The second piece of correspondence up for bid is an undated, typewritten letter by Dodgers assistant general manager Arthur E. “Red” Patterson. Addressed “Dear Dodger Fan,” it tells of the team’s attempt to finance a new stadium with a $5 million down payment and annual rentals of $500,000.
“There is not anything we can do to keep the Dodgers here unless there is some meeting of the minds by the political powers that be,” Patterson wrote.
Patterson’s letter suggests that the Dodgers had made an official announcement about moving west, although it certainly seemed that O’Malley was planning to do just that. This letter, while not dated, probably was written sometime in 1957, and the threat of the Dodgers moving west was ominous and real.
Evans believes the Patterson letter is more important as a piece of memorabilia and a slice of history, calling it “a declaration of independence.”
“It is the Sermon from the Mount telling the ‘world’ what we already knew in our heart of hearts,” Evans states. “That the Dodgers were leaving, and they weren’t ever coming back.
“Look, the O’Malley letter is fabulous, as it so passionately resonates his own pain and frustration,” Evans wrote in an email. “He knew he would be judged no matter how many people he wrote one letter at a time.”
Both letters bore the address of the Dodgers’ front office at 215 Montague St. in Brooklyn.

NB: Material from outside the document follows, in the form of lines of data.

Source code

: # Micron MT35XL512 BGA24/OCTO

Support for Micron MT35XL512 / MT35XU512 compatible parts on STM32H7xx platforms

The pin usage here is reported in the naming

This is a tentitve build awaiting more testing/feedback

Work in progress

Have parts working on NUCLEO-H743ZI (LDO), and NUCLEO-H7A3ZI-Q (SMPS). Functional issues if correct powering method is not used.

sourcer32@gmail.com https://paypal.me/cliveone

O’Malley, author Andy McCue wrote in 2014, was a man “who knew everyone who counted in New York and couldn’t get what he wanted.” But he would become a man “who complained that he couldn’t figure out who was the boss in Los Angeles and got everything he dreamed of.”
As a footnote, 699 Stone Ave., where Hirsch lived in 1957, was renamed Mother Gaston Boulevard in 1981. The street was renamed in honor of A. Rosetta Gaston, a black historian and community advocate in the Brownsville section of Brooklyn. She was affectionately known as “Mother Gaston.”
The commercial building where the Dodgers’ business offices once stood now has a new address: 205 Montague St., according to The Brooklyn Daily Eagle website. It’s now the site of a TD Bank.
Walter O’Malley would have been pleased.